• WHAT YOU HAVE TO DO: Output the entries below word for word, stopping once the line containing "and calculate DVHs</p>" is done, and omit each picture.

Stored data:
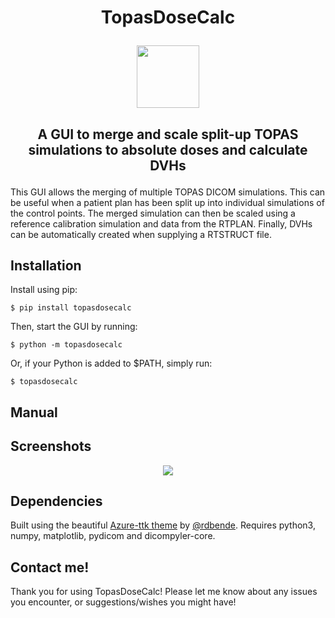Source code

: # <p align="center">TopasDoseCalc</p>

<p align="center"><img src=https://user-images.githubusercontent.com/87897942/173801225-fd4c4500-cf75-4f9d-93be-72b7d67144c7.png width=100 height=100></p>

## <p align="center">A GUI to merge and scale split-up TOPAS simulations to absolute doses and calculate DVHs</p>

This GUI allows the merging of multiple TOPAS DICOM simulations. This can be useful when a patient plan has been split up into individual simulations of the control points. The merged simulation can then be scaled using a reference calibration simulation and data from the RTPLAN. Finally, DVHs can be automatically created when supplying a RTSTRUCT file.

## Installation

Install using pip:

```console
$ pip install topasdosecalc  
```
     
Then, start the GUI by running:
     
```console
$ python -m topasdosecalc
```

Or, if your Python is added to $PATH, simply run:

```console
$ topasdosecalc
```

## Manual



## Screenshots

<p align="center"><img src=https://user-images.githubusercontent.com/87897942/171198692-1b9d553a-b9eb-43d6-aa59-17173d948cb6.png></p>

## Dependencies

Built using the beautiful [Azure-ttk theme](https://github.com/rdbende/Azure-ttk-theme) by [@rdbende](https://github.com/rdbende). Requires python3, numpy, matplotlib, pydicom and dicompyler-core.

## Contact me!

Thank you for using TopasDoseCalc! Please let me know about any issues you encounter, or suggestions/wishes you might have! 
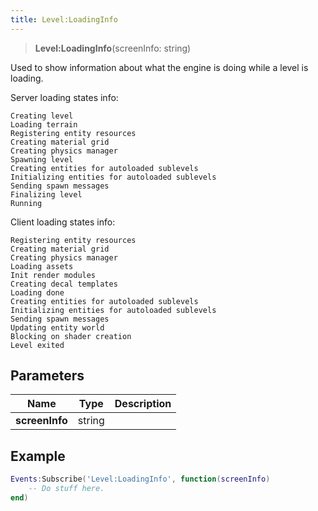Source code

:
 ```yaml
---
title: Level:LoadingInfo
---
```


> **Level:LoadingInfo**(screenInfo: string)

Used to show information about what the engine is doing while a level is loading.

Server loading states info:
```
Creating level
Loading terrain
Registering entity resources
Creating material grid
Creating physics manager
Spawning level
Creating entities for autoloaded sublevels
Initializing entities for autoloaded sublevels
Sending spawn messages
Finalizing level
Running
```

Client loading states info:
```
Registering entity resources
Creating material grid
Creating physics manager
Loading assets
Init render modules
Creating decal templates
Loading done
Creating entities for autoloaded sublevels
Initializing entities for autoloaded sublevels
Sending spawn messages
Updating entity world
Blocking on shader creation
Level exited
```


## Parameters

| Name | Type | Description |
| ---- | ---- | ----------- |
| **screenInfo** | string |  |

## Example

```lua
Events:Subscribe('Level:LoadingInfo', function(screenInfo)
    -- Do stuff here.
end)
```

• SOLUTION TO THE EXERCISE:
Source code

: # <p align="center">TopasDoseCalc</p>

<p align="center"><img src=https://user-images.githubusercontent.com/87897942/173801225-fd4c4500-cf75-4f9d-93be-72b7d67144c7.png width=100 height=100></p>

## <p align="center">A GUI to merge and scale split-up TOPAS simulations to absolute doses and calculate DVHs</p>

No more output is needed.